Тиберий поднёс змею к своему лицу и усмехнулся. У него было много животных на виллах. Макрон с опаской наблюдал за кесарем.
— Вы посылали за мной, государь.
— Да. Я посылал за тобой, — ответил Тиберий, медленно опустив змею на дно амфоры. — Нужно будет выпустить моего питомца погреться на террасу. Рабы присмотрят за ним, чтобы он не уполз в сад...
— О чём вы хотели говорить со мной? — спросил у кесаря Макрон.
Поднявшись с пола, Тиберий со стоном выпрямился в полный рост.
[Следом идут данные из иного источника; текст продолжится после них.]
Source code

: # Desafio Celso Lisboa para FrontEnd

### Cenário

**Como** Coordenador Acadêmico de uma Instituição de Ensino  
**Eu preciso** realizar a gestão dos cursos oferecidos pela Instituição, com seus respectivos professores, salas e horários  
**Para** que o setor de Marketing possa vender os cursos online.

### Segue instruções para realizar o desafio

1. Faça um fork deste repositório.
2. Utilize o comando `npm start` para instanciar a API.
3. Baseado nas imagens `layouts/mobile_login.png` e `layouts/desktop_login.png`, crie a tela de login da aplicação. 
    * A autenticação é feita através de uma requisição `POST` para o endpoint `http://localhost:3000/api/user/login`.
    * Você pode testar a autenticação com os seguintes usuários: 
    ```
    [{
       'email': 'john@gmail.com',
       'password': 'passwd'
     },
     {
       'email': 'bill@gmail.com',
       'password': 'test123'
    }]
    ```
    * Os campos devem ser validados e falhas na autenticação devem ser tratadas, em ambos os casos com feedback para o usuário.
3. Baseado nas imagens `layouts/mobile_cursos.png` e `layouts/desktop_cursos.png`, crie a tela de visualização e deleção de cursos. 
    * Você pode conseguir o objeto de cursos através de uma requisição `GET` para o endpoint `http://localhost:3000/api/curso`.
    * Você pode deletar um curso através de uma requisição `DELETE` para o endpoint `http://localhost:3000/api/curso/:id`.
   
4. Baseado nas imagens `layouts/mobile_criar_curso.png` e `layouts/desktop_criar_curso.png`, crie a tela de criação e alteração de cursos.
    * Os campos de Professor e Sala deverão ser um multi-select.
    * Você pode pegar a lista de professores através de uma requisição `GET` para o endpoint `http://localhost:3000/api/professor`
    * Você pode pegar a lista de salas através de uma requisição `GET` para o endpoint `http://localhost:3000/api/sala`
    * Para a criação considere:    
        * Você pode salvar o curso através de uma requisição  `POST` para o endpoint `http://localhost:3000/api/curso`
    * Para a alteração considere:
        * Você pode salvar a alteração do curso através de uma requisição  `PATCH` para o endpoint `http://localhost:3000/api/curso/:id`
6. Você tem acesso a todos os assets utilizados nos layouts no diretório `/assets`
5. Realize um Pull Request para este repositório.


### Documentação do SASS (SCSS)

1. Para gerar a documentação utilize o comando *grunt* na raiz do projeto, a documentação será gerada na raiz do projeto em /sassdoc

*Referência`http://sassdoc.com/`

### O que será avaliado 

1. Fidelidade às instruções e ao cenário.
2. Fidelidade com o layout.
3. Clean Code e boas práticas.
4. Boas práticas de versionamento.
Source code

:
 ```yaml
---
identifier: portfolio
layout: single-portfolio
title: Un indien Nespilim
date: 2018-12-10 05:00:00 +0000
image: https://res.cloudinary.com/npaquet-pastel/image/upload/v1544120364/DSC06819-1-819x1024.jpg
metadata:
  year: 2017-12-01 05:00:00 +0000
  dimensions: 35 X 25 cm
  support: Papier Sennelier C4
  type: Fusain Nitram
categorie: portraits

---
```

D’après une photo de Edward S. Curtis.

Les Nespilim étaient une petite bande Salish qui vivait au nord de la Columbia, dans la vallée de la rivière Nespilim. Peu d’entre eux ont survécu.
Пройдясь по комнате, он поморщился от сильных болей в спине.
— Чем старше я становлюсь, тем чаще думаю о том, что у римского престола нет наследника, — произнёс он. — Друз погиб. Передавать власть человеку чужой крови я не желаю.
— У вас есть сын Друза — Гемелл, — заметил Макрон.
— А ты уверен, что Гемелл — действительно сын Друза? — прищурился Тиберий. — Ведь эта шлюха Ливилла изменяла моему мальчику! А сажать на престол отпрыска ненавистного Сеяна я не намерен!
— Вы не любите Гемелла?
— Нет.
— Есть ещё брат Германика, Клавдий, — напомнил Макрон осторожно.
Потрогав пальцами пластыри, заклеивающие гнойные нарывы на лице, Тиберий отвернулся к окну. Он мог бы засмеяться в ответ на слова Макрона, если бы не испытывал физических страданий.
— Клавдий?! Мне, конечно, известно, что он много читает и даже пишет книги по истории, но в детстве он сильно болел, и это отразилось на его восприятии мира. Он видит всё немного иначе, чем мы. К тому же он часто бывает настолько погружен в свои мысли, что не замечает собеседников. Клавдий рассеянный и немного сумасшедший. Его считают дураком. Но я знаю, что он не столько глуп, сколько неспособен управлять государством. Его свергнут.
— Но тогда кого же вы избрали преемником? — осведомился Макрон.
Повернувшись к нему, Тиберий вновь усмехнулся:
— Расскажи мне, Макрон, о сыне Германика, Гае.
— Не могу поведать Вам о Гае ничего достойного. Говорят, что нрав его необычайно свиреп, хоть он ещё очень молод. Он умеет притворяться, лицемерить, он завистлив и жесток. Армия его любит. В последние годы он живёт в доме своей бабки, Антонии.
— Умение притворяться — это не так плохо для правителя, — сказал Тиберий задумчиво. — Что же до жестокости Гая, то можете ли ответить мне, в чем именно она выражается?
— Кровожадность, — ответил Макрон. — Гай обожает присутствовать на казнях. К тому же он любит изощрённо наказывать своих рабов за незначительные провинности.
— Такая беспощадность пройдёт с возрастом, когда он помудреет, — молвил Тиберий. — Сколько ему сейчас лет?
— Девятнадцать. Лишь недавно он впервые надел тогу.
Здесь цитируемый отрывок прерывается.